Toglia Patrick, Cheung King-Ho, Mak Don-On Daniel, Ullah Ghanim
Department of Physics, University of South Florida, Tampa, FL 33620, United States.
School of Biomedical Sciences, The University of Hong Kong, Pok Fu Lam, Hong Kong.
Cell Calcium. 2016 May;59(5):240-50. doi: 10.1016/j.ceca.2016.02.013. Epub 2016 Mar 5.

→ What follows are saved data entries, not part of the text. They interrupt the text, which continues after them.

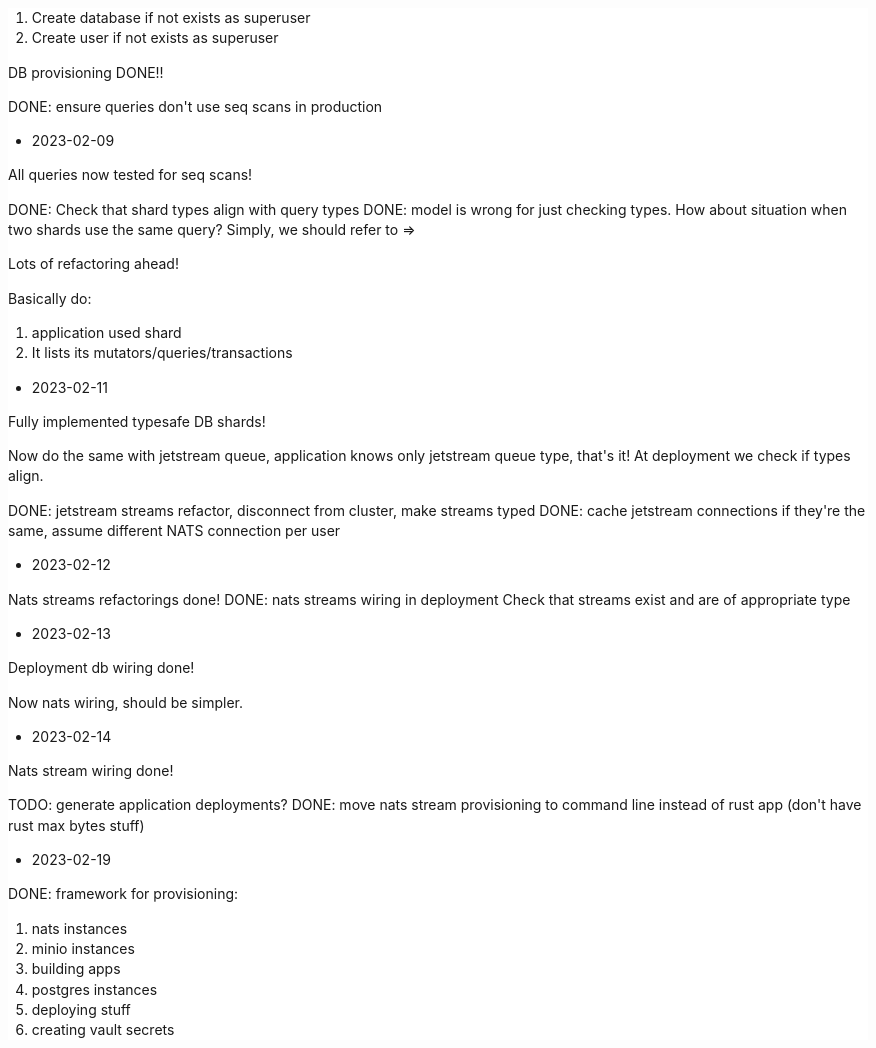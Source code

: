 1. Create database if not exists as superuser
2. Create user if not exists as superuser

DB provisioning DONE!!

DONE: ensure queries don't use seq scans in production

* 2023-02-09

All queries now tested for seq scans!

DONE: Check that shard types align with query types
DONE: model is wrong for just checking types.
How about situation when two shards use the same query?
Simply, we should refer to <shard>=><query or mutator or transaction>

Lots of refactoring ahead!

Basically do:
1. application used shard
2. It lists its mutators/queries/transactions

* 2023-02-11

Fully implemented typesafe DB shards!

Now do the same with jetstream queue, application knows only jetstream queue type, that's it!
At deployment we check if types align.

DONE: jetstream streams refactor, disconnect from cluster, make streams typed
DONE: cache jetstream connections if they're the same, assume different NATS connection per user

* 2023-02-12

Nats streams refactorings done!
DONE: nats streams wiring in deployment
Check that streams exist and are of appropriate type

* 2023-02-13

Deployment db wiring done!

Now nats wiring, should be simpler.

* 2023-02-14

Nats stream wiring done!

TODO: generate application deployments?
DONE: move nats stream provisioning to command line instead of rust app (don't have rust max bytes stuff)

* 2023-02-19

DONE: framework for provisioning:
1. nats instances
2. minio instances
3. building apps
4. postgres instances
5. deploying stuff
6. creating vault secrets
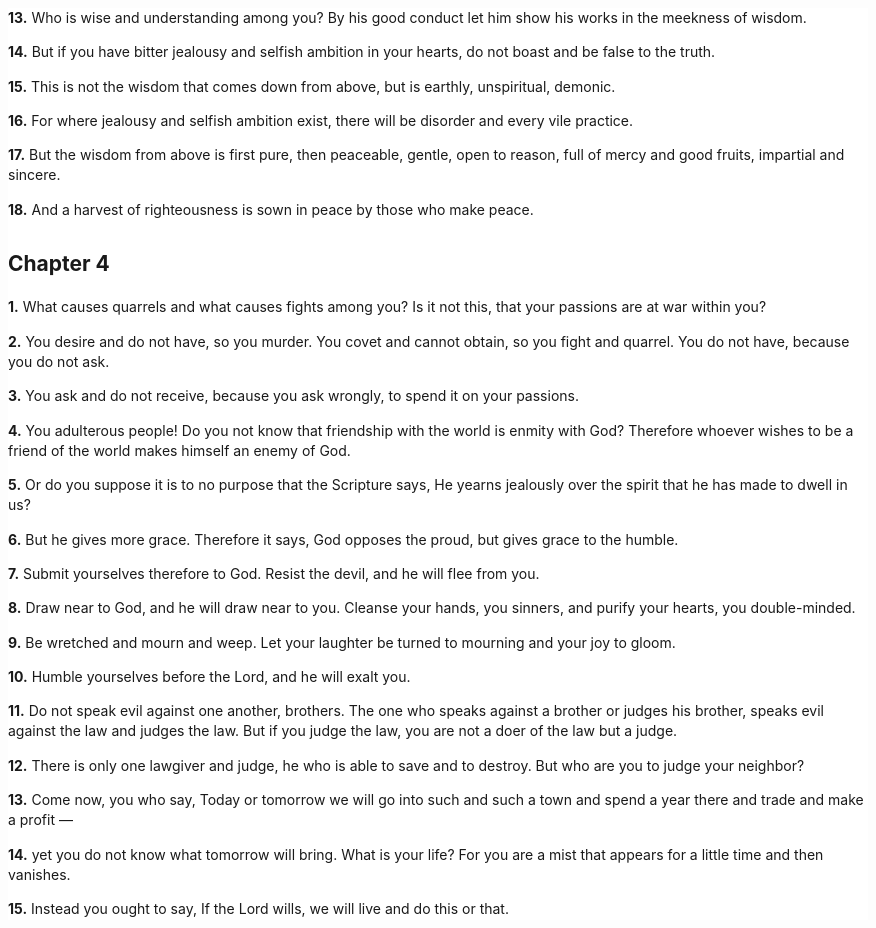 **13.** Who is wise and understanding among you? By his good conduct let him show his works in the meekness of wisdom. 

**14.** But if you have bitter jealousy and selfish ambition in your hearts, do not boast and be false to the truth. 

**15.** This is not the wisdom that comes down from above, but is earthly, unspiritual, demonic. 

**16.** For where jealousy and selfish ambition exist, there will be disorder and every vile practice. 

**17.** But the wisdom from above is first pure, then peaceable, gentle, open to reason, full of mercy and good fruits, impartial and sincere. 

**18.** And a harvest of righteousness is sown in peace by those who make peace. 

## Chapter 4

**1.** What causes quarrels and what causes fights among you? Is it not this, that your passions are at war within you? 

**2.** You desire and do not have, so you murder. You covet and cannot obtain, so you fight and quarrel. You do not have, because you do not ask. 

**3.** You ask and do not receive, because you ask wrongly, to spend it on your passions. 

**4.** You adulterous people! Do you not know that friendship with the world is enmity with God? Therefore whoever wishes to be a friend of the world makes himself an enemy of God. 

**5.** Or do you suppose it is to no purpose that the Scripture says, He yearns jealously over the spirit that he has made to dwell in us? 

**6.** But he gives more grace. Therefore it says, God opposes the proud, but gives grace to the humble. 

**7.** Submit yourselves therefore to God. Resist the devil, and he will flee from you. 

**8.** Draw near to God, and he will draw near to you. Cleanse your hands, you sinners, and purify your hearts, you double-minded. 

**9.** Be wretched and mourn and weep. Let your laughter be turned to mourning and your joy to gloom. 

**10.** Humble yourselves before the Lord, and he will exalt you. 

**11.** Do not speak evil against one another, brothers. The one who speaks against a brother or judges his brother, speaks evil against the law and judges the law. But if you judge the law, you are not a doer of the law but a judge. 

**12.** There is only one lawgiver and judge, he who is able to save and to destroy. But who are you to judge your neighbor? 

**13.** Come now, you who say, Today or tomorrow we will go into such and such a town and spend a year there and trade and make a profit — 

**14.** yet you do not know what tomorrow will bring. What is your life? For you are a mist that appears for a little time and then vanishes. 

**15.** Instead you ought to say, If the Lord wills, we will live and do this or that.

Mutants in presenilins (PS1 or PS2) is the major cause of familial Alzheimer's disease (FAD). FAD causing PS mutants affect intracellular Ca(2+) homeostasis by enhancing the gating of inositol trisphosphate (IP3) receptor (IP3R) Ca(2+) release channel on the endoplasmic reticulum, leading to exaggerated Ca(2+) release into the cytoplasm. Using experimental IP3R-mediated Ca(2+) release data, in conjunction with a computational model of cell bioenergetics, we explore how the differences in mitochondrial Ca(2+) uptake in control cells and cells expressing FAD-causing PS mutants affect key variables such as ATP, reactive oxygen species (ROS), NADH, and mitochondrial Ca(2+). We find that as a result of exaggerated cytosolic Ca(2+) in FAD-causing mutant PS-expressing cells, the rate of oxygen consumption increases dramatically and overcomes the Ca(2+) dependent enzymes that stimulate NADH production. This leads to decreased rates in proton pumping due to diminished membrane potential along with less ATP and enhanced ROS production. These results show that through Ca(2+) signaling disruption, mutant PS leads to mitochondrial dysfunction and potentially to cell death.
早老素(PS1或PS2)突变是家族性阿尔茨海默病(FAD)的主要病因。导致FAD的PS突变体通过增强内质网上肌醇三磷酸(IP3)受体(IP3R)钙释放通道的门控来影响细胞内钙(Ca2+)稳态,从而导致过多的Ca2+释放到细胞质中。利用实验性IP3R介导的Ca2+释放数据,结合细胞生物能量学的计算模型,我们探讨了对照细胞和表达导致FAD的PS突变体的细胞中线粒体Ca2+摄取的差异如何影响关键变量,如ATP、活性氧(ROS)、NADH和线粒体Ca2+。我们发现,由于表达导致FAD的突变体PS的细胞中胞质Ca2+过多,耗氧率急剧增加,并超过了刺激NADH产生的Ca2+依赖性酶。这导致质子泵浦速率降低,原因是膜电位降低,同时ATP减少,ROS产生增加。这些结果表明,通过Ca2+信号传导破坏,突变体PS导致线粒体功能障碍并可能导致细胞死亡。